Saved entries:

★ ★ ★ ★

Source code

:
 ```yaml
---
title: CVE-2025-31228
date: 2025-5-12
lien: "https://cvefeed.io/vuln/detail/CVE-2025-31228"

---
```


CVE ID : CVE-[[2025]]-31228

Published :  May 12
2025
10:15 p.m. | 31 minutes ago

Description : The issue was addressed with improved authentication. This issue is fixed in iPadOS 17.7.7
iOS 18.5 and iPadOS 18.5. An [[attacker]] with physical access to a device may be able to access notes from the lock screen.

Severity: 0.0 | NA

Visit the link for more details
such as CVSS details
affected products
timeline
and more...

★ ★ ★ ★

### Exercise details:
Every entry should be output again exactly as written.

### The answer:
Source code

:
 ```yaml
---
title: CVE-2025-31228
date: 2025-5-12
lien: "https://cvefeed.io/vuln/detail/CVE-2025-31228"

---
```


CVE ID : CVE-[[2025]]-31228

Published :  May 12
2025
10:15 p.m. | 31 minutes ago

Description : The issue was addressed with improved authentication. This issue is fixed in iPadOS 17.7.7
iOS 18.5 and iPadOS 18.5. An [[attacker]] with physical access to a device may be able to access notes from the lock screen.

Severity: 0.0 | NA

Visit the link for more details
such as CVSS details
affected products
timeline
and more...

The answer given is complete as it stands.